## Records provided
= = = =
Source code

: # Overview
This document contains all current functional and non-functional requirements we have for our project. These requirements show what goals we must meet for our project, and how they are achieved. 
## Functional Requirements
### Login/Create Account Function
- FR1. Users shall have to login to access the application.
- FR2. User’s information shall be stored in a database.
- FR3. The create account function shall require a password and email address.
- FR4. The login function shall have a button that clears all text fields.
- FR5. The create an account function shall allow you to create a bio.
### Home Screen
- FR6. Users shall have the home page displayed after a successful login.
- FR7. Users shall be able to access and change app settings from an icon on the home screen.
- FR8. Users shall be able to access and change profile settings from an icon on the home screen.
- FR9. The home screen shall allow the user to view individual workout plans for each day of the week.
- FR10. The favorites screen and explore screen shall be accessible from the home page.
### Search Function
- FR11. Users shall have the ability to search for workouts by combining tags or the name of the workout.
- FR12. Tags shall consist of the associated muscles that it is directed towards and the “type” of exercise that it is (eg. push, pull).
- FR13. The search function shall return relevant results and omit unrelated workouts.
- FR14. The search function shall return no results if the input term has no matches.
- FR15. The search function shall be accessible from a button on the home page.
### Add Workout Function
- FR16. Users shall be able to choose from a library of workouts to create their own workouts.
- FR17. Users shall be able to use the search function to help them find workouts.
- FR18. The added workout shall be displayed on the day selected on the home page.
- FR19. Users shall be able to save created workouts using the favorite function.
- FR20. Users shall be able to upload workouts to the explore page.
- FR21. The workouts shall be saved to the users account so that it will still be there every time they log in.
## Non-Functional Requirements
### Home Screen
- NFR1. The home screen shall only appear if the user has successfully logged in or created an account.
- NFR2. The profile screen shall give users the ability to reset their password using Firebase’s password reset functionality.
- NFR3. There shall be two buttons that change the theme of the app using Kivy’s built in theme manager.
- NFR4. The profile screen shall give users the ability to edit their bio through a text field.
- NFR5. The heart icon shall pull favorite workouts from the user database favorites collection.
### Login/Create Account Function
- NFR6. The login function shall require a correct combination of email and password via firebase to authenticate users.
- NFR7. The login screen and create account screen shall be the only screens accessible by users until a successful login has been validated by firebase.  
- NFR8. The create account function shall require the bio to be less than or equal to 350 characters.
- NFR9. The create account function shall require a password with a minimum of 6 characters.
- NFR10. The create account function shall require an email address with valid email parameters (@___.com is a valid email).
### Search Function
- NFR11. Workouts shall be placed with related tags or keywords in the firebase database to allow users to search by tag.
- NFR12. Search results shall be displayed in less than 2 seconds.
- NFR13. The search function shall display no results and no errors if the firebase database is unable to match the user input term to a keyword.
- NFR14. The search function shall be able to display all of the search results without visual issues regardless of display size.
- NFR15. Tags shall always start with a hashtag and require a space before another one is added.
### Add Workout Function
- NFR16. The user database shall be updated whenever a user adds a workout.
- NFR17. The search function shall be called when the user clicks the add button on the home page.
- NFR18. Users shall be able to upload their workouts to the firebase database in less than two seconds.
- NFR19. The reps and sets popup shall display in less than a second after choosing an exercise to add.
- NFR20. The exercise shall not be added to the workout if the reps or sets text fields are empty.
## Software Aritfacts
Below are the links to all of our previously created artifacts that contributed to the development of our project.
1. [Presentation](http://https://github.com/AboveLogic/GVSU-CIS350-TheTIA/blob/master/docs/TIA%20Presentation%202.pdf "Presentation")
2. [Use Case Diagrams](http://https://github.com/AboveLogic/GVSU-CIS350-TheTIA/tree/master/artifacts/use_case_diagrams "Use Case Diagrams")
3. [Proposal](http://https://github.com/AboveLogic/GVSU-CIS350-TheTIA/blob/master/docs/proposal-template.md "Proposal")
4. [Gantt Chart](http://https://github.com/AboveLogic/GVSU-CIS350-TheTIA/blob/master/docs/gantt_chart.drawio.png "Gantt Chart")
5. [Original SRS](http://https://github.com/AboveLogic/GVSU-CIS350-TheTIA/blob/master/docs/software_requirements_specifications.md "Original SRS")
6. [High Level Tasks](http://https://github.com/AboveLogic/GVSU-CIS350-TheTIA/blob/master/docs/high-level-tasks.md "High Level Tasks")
= = = =
Scan the listing above for the line that has "- FR2. User’s", then copy exactly from that line through the line that has "- FR4. The login".

## Answer for the task
- FR2. User’s information shall be stored in a database.
- FR3. The create account function shall require a password and email address.
- FR4. The login function shall have a button that clears all text fields.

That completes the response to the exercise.